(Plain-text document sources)
────────────────────

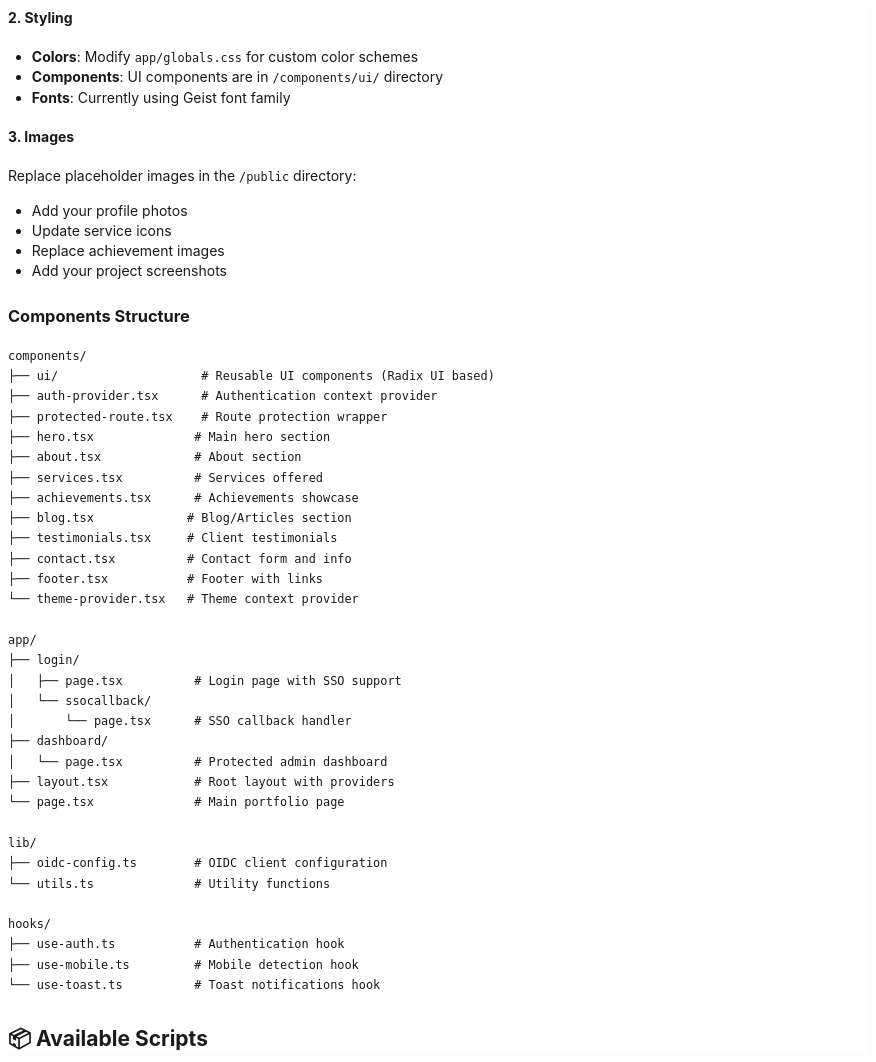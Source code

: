 #### 2. **Styling**
- **Colors**: Modify `app/globals.css` for custom color schemes
- **Components**: UI components are in `/components/ui/` directory
- **Fonts**: Currently using Geist font family

#### 3. **Images**
Replace placeholder images in the `/public` directory:
- Add your profile photos
- Update service icons
- Replace achievement images
- Add your project screenshots

### Components Structure

```
components/
├── ui/                    # Reusable UI components (Radix UI based)
├── auth-provider.tsx      # Authentication context provider
├── protected-route.tsx    # Route protection wrapper
├── hero.tsx              # Main hero section
├── about.tsx             # About section
├── services.tsx          # Services offered
├── achievements.tsx      # Achievements showcase
├── blog.tsx             # Blog/Articles section
├── testimonials.tsx     # Client testimonials
├── contact.tsx          # Contact form and info
├── footer.tsx           # Footer with links
└── theme-provider.tsx   # Theme context provider

app/
├── login/
│   ├── page.tsx          # Login page with SSO support
│   └── ssocallback/
│       └── page.tsx      # SSO callback handler
├── dashboard/
│   └── page.tsx          # Protected admin dashboard
├── layout.tsx            # Root layout with providers
└── page.tsx              # Main portfolio page

lib/
├── oidc-config.ts        # OIDC client configuration
└── utils.ts              # Utility functions

hooks/
├── use-auth.ts           # Authentication hook
├── use-mobile.ts         # Mobile detection hook
└── use-toast.ts          # Toast notifications hook
```

## 📦 Available Scripts

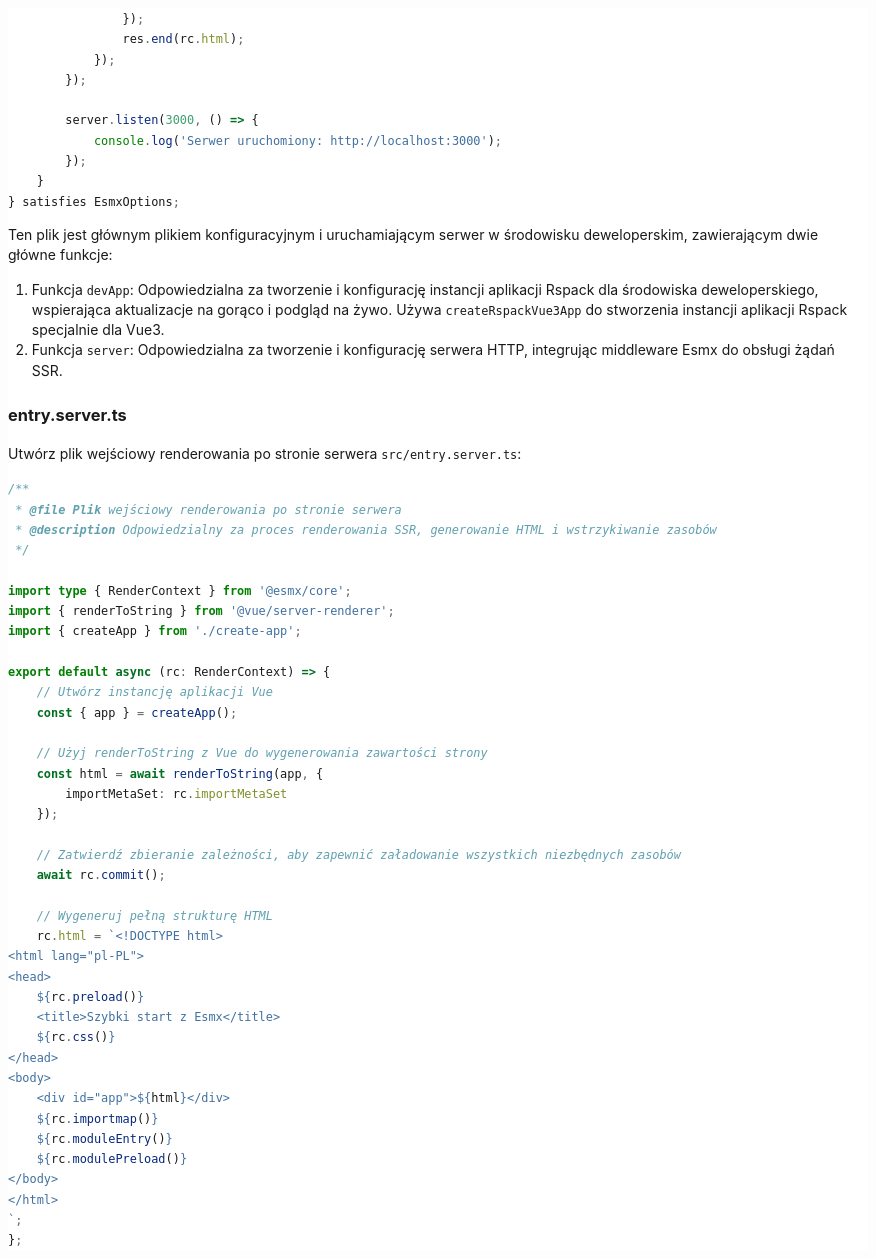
 ```ts title="src/entry.node.ts"
                });
                res.end(rc.html);
            });
        });

        server.listen(3000, () => {
            console.log('Serwer uruchomiony: http://localhost:3000');
        });
    }
} satisfies EsmxOptions;
```

Ten plik jest głównym plikiem konfiguracyjnym i uruchamiającym serwer w środowisku deweloperskim, zawierającym dwie główne funkcje:

1. Funkcja `devApp`: Odpowiedzialna za tworzenie i konfigurację instancji aplikacji Rspack dla środowiska deweloperskiego, wspierająca aktualizacje na gorąco i podgląd na żywo. Używa `createRspackVue3App` do stworzenia instancji aplikacji Rspack specjalnie dla Vue3.
2. Funkcja `server`: Odpowiedzialna za tworzenie i konfigurację serwera HTTP, integrując middleware Esmx do obsługi żądań SSR.

### entry.server.ts

Utwórz plik wejściowy renderowania po stronie serwera `src/entry.server.ts`:

```ts title="src/entry.server.ts"
/**
 * @file Plik wejściowy renderowania po stronie serwera
 * @description Odpowiedzialny za proces renderowania SSR, generowanie HTML i wstrzykiwanie zasobów
 */

import type { RenderContext } from '@esmx/core';
import { renderToString } from '@vue/server-renderer';
import { createApp } from './create-app';

export default async (rc: RenderContext) => {
    // Utwórz instancję aplikacji Vue
    const { app } = createApp();

    // Użyj renderToString z Vue do wygenerowania zawartości strony
    const html = await renderToString(app, {
        importMetaSet: rc.importMetaSet
    });

    // Zatwierdź zbieranie zależności, aby zapewnić załadowanie wszystkich niezbędnych zasobów
    await rc.commit();

    // Wygeneruj pełną strukturę HTML
    rc.html = `<!DOCTYPE html>
<html lang="pl-PL">
<head>
    ${rc.preload()}
    <title>Szybki start z Esmx</title>
    ${rc.css()}
</head>
<body>
    <div id="app">${html}</div>
    ${rc.importmap()}
    ${rc.moduleEntry()}
    ${rc.modulePreload()}
</body>
</html>
`;
};
```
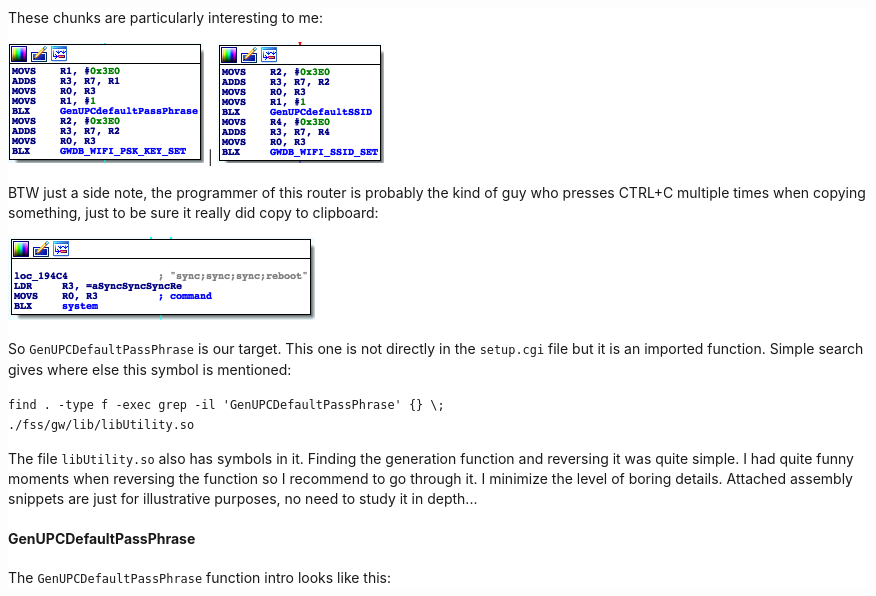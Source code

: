 These chunks are particularly interesting to me:

![Default Passphrase set](/static/ubee/defaultPassphraseSet.png)  |  ![Default SSID set](/static/ubee/defaultSSIDSet.png)

BTW just a side note, the programmer of this router is probably the kind of guy who presses CTRL+C multiple times when
copying something, just to be sure it really did copy to clipboard:

[![Sync Sync Sync](/static/ubee/syncSyncSync.png)](/static/ubee/syncSyncSync.png)

So `GenUPCDefaultPassPhrase` is our target. This one is not directly in the `setup.cgi` file but it is an
imported function. Simple search gives where else this symbol is mentioned:

```
find . -type f -exec grep -il 'GenUPCDefaultPassPhrase' {} \;
./fss/gw/lib/libUtility.so
```

The file `libUtility.so` also has symbols in it. Finding the generation function and reversing it was quite simple.
I had quite funny moments when reversing the function so I recommend to go through it.
I minimize the level of boring details. Attached assembly snippets are just for illustrative purposes, no need to study it in depth...

#### GenUPCDefaultPassPhrase 
The `GenUPCDefaultPassPhrase` function intro looks like this:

────────────────────

### Work instruction:
The records above should be repeated exactly, with every picture omitted.

### Answer:
Source code

: #### 2. **Styling**
- **Colors**: Modify `app/globals.css` for custom color schemes
- **Components**: UI components are in `/components/ui/` directory
- **Fonts**: Currently using Geist font family

#### 3. **Images**
Replace placeholder images in the `/public` directory:
- Add your profile photos
- Update service icons
- Replace achievement images
- Add your project screenshots

### Components Structure

```
components/
├── ui/                    # Reusable UI components (Radix UI based)
├── auth-provider.tsx      # Authentication context provider
├── protected-route.tsx    # Route protection wrapper
├── hero.tsx              # Main hero section
├── about.tsx             # About section
├── services.tsx          # Services offered
├── achievements.tsx      # Achievements showcase
├── blog.tsx             # Blog/Articles section
├── testimonials.tsx     # Client testimonials
├── contact.tsx          # Contact form and info
├── footer.tsx           # Footer with links
└── theme-provider.tsx   # Theme context provider

app/
├── login/
│   ├── page.tsx          # Login page with SSO support
│   └── ssocallback/
│       └── page.tsx      # SSO callback handler
├── dashboard/
│   └── page.tsx          # Protected admin dashboard
├── layout.tsx            # Root layout with providers
└── page.tsx              # Main portfolio page

lib/
├── oidc-config.ts        # OIDC client configuration
└── utils.ts              # Utility functions

hooks/
├── use-auth.ts           # Authentication hook
├── use-mobile.ts         # Mobile detection hook
└── use-toast.ts          # Toast notifications hook
```

## 📦 Available Scripts

 ```ts title="src/entry.node.ts"
                });
                res.end(rc.html);
            });
        });

        server.listen(3000, () => {
            console.log('Serwer uruchomiony: http://localhost:3000');
        });
    }
} satisfies EsmxOptions;
```

Ten plik jest głównym plikiem konfiguracyjnym i uruchamiającym serwer w środowisku deweloperskim, zawierającym dwie główne funkcje:

1. Funkcja `devApp`: Odpowiedzialna za tworzenie i konfigurację instancji aplikacji Rspack dla środowiska deweloperskiego, wspierająca aktualizacje na gorąco i podgląd na żywo. Używa `createRspackVue3App` do stworzenia instancji aplikacji Rspack specjalnie dla Vue3.
2. Funkcja `server`: Odpowiedzialna za tworzenie i konfigurację serwera HTTP, integrując middleware Esmx do obsługi żądań SSR.

### entry.server.ts

Utwórz plik wejściowy renderowania po stronie serwera `src/entry.server.ts`:

```ts title="src/entry.server.ts"
/**
 * @file Plik wejściowy renderowania po stronie serwera
 * @description Odpowiedzialny za proces renderowania SSR, generowanie HTML i wstrzykiwanie zasobów
 */

import type { RenderContext } from '@esmx/core';
import { renderToString } from '@vue/server-renderer';
import { createApp } from './create-app';

export default async (rc: RenderContext) => {
    // Utwórz instancję aplikacji Vue
    const { app } = createApp();

    // Użyj renderToString z Vue do wygenerowania zawartości strony
    const html = await renderToString(app, {
        importMetaSet: rc.importMetaSet
    });

    // Zatwierdź zbieranie zależności, aby zapewnić załadowanie wszystkich niezbędnych zasobów
    await rc.commit();

    // Wygeneruj pełną strukturę HTML
    rc.html = `<!DOCTYPE html>
<html lang="pl-PL">
<head>
    ${rc.preload()}
    <title>Szybki start z Esmx</title>
    ${rc.css()}
</head>
<body>
    <div id="app">${html}</div>
    ${rc.importmap()}
    ${rc.moduleEntry()}
    ${rc.modulePreload()}
</body>
</html>
`;
};
```
Source code

: These chunks are particularly interesting to me:

![Default Passphrase set](/static/ubee/defaultPassphraseSet.png)  |  ![Default SSID set](/static/ubee/defaultSSIDSet.png)

BTW just a side note, the programmer of this router is probably the kind of guy who presses CTRL+C multiple times when
copying something, just to be sure it really did copy to clipboard:

[![Sync Sync Sync](/static/ubee/syncSyncSync.png)](/static/ubee/syncSyncSync.png)

So `GenUPCDefaultPassPhrase` is our target. This one is not directly in the `setup.cgi` file but it is an
imported function. Simple search gives where else this symbol is mentioned:

```
find . -type f -exec grep -il 'GenUPCDefaultPassPhrase' {} \;
./fss/gw/lib/libUtility.so
```

The file `libUtility.so` also has symbols in it. Finding the generation function and reversing it was quite simple.
I had quite funny moments when reversing the function so I recommend to go through it.
I minimize the level of boring details. Attached assembly snippets are just for illustrative purposes, no need to study it in depth...

#### GenUPCDefaultPassPhrase 
The `GenUPCDefaultPassPhrase` function intro looks like this:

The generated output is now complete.